Construction of 220 kV transmission line begins
Kathmandu, November 21
The construction of the 220 kV Chilime-Trishuli transmission project began today.
The 27-km double-circuit high voltage transmission line will help hydropower and solar projects located in Nuwakot and Rasuwa districts to evacuate power. Some of the projects that will benefit from the transmission project are: 60MW Upper Trishuli 3A, 37MW Trishuli 3B, 216MW Trishuli-1, 111MW Rashuwagadhi, 14.8MW Upper Sanjhen and 42.5MW Sanjhen.
The 65.25-million-euro project includes construction of 220/132 kV Trishuli 3B substation, 220/132 kV-Chilime substation and Chilime-Trishuli 220 kV double circuit transmission line. The project is joint undertaking of the European Union, German Development Cooperation (KfW), European Investment Bank and the Nepal government.

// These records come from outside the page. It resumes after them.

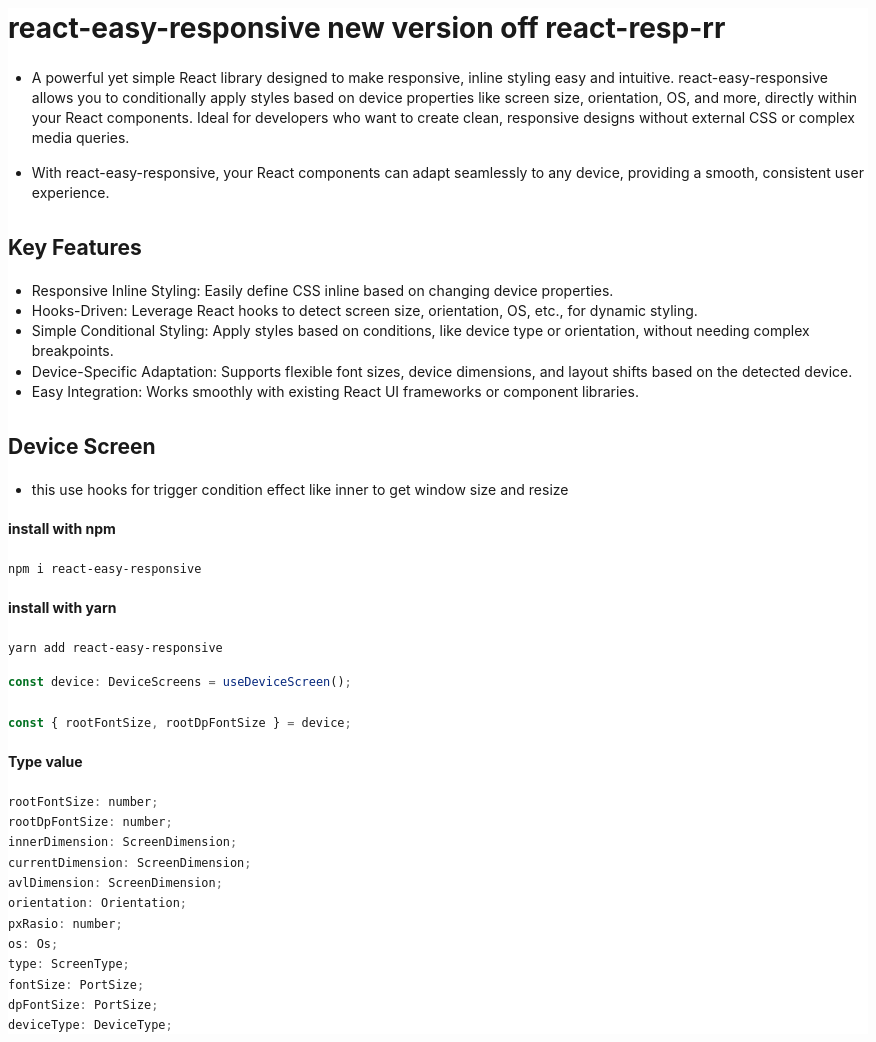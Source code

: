 # react-easy-responsive new version off react-resp-rr

- A powerful yet simple React library designed to make responsive, inline styling easy and intuitive. react-easy-responsive allows you to conditionally apply styles based on device properties like screen size, orientation, OS, and more, directly within your React components. Ideal for developers who want to create clean, responsive designs without external CSS or complex media queries.

- With react-easy-responsive, your React components can adapt seamlessly to any device, providing a smooth, consistent user experience.

## Key Features
- Responsive Inline Styling: Easily define CSS inline based on changing device properties.
- Hooks-Driven: Leverage React hooks to detect screen size, orientation, OS, etc., for dynamic styling.
- Simple Conditional Styling: Apply styles based on conditions, like device type or orientation, without needing complex breakpoints.
- Device-Specific Adaptation: Supports flexible font sizes, device dimensions, and layout shifts based on the detected device.
- Easy Integration: Works smoothly with existing React UI frameworks or component libraries.

## Device Screen

- this use hooks for trigger condition effect like inner to get window size and resize

#### install with npm

`npm i react-easy-responsive`

#### install with yarn

`yarn add react-easy-responsive`

```js
const device: DeviceScreens = useDeviceScreen();

const { rootFontSize, rootDpFontSize } = device;
```

#### Type value

```js
rootFontSize: number;
rootDpFontSize: number;
innerDimension: ScreenDimension;
currentDimension: ScreenDimension;
avlDimension: ScreenDimension;
orientation: Orientation;
pxRasio: number;
os: Os;
type: ScreenType;
fontSize: PortSize;
dpFontSize: PortSize;
deviceType: DeviceType;
```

“The construction of the state-of-the-art 220 kV double circuit line is an excellent example of a strong partnership and collective efforts of the Nepal government, the KfW, the EU and the European Investment Bank,” Minister for Energy, Water Resources and Irrigation Barsha Man Pun said during the groundbreaking event.

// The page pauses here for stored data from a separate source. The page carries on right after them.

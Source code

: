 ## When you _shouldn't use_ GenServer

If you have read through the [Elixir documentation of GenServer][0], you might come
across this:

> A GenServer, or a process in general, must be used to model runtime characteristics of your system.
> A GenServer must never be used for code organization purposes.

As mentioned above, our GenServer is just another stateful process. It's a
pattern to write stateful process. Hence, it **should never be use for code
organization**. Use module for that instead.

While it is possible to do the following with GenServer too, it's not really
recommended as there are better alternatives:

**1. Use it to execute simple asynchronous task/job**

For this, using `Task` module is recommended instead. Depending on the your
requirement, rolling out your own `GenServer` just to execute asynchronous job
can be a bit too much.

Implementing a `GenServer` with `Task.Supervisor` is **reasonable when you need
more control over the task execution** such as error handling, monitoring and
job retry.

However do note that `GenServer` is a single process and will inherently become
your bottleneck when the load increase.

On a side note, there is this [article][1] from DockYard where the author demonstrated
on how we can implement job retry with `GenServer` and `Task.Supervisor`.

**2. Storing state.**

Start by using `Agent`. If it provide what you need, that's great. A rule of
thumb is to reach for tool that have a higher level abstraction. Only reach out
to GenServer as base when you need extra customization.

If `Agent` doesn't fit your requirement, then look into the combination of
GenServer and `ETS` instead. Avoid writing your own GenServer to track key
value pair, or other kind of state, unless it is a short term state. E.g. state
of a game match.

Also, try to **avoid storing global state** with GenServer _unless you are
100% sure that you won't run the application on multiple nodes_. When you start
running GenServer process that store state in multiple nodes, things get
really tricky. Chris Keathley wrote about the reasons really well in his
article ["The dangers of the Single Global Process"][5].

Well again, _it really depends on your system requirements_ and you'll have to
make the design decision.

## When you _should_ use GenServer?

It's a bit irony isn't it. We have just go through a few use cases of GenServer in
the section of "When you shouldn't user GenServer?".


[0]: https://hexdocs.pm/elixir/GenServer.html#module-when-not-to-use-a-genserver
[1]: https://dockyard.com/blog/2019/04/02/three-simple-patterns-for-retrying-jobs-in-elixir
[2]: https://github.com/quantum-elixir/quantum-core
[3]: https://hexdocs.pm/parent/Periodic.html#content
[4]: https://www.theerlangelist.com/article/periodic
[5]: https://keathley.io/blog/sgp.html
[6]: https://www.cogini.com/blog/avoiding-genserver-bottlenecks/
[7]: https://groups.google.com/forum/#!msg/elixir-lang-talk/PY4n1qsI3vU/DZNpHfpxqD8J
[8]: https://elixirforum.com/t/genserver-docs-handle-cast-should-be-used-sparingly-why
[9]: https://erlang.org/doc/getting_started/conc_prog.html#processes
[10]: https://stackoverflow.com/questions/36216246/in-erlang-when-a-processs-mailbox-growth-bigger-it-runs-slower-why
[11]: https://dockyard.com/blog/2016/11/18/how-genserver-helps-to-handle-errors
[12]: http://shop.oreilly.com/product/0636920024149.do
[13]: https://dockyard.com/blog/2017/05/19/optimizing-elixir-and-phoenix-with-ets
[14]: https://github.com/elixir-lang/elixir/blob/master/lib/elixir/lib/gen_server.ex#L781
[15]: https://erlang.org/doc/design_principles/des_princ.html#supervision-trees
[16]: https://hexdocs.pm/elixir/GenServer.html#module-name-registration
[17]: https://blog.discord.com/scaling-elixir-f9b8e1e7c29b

The project, according to Minister Pun, will come into operation within this fiscal year.
“Once complete, the new Chilime-Trishuli transmission project will allow thousands of people living in the Trishuli River Basin and beyond to benefit from clean hydropower energy and a more reliable power supply,” a statement issued today quoted Minister Pun as saying. “This crucial energy project is crucial for Nepal’s sustainable development.”
The Chilime-Trishuli transmission line project highlights how technical and financial cooperation between state-owned Nepal Electricity Authority (NEA) and European partners benefits the country and helps to harness low-carbon power sources, said NEA Managing Director Kul Man Ghishing. “The investment in clean energy will support sustainable development across Nepal and significantly increase use of renewable energy sources.” The new transmission link will enable hydropower projects that are planning to generate 600 megawatts of clean energy to evacuate power. These projects are being built by the government and independent power producers.
“Clean energy should be a top priority in Nepal, which is vying for accelerated development,” Ambassador of the EU Delegation to Nepal Veronica Cody said.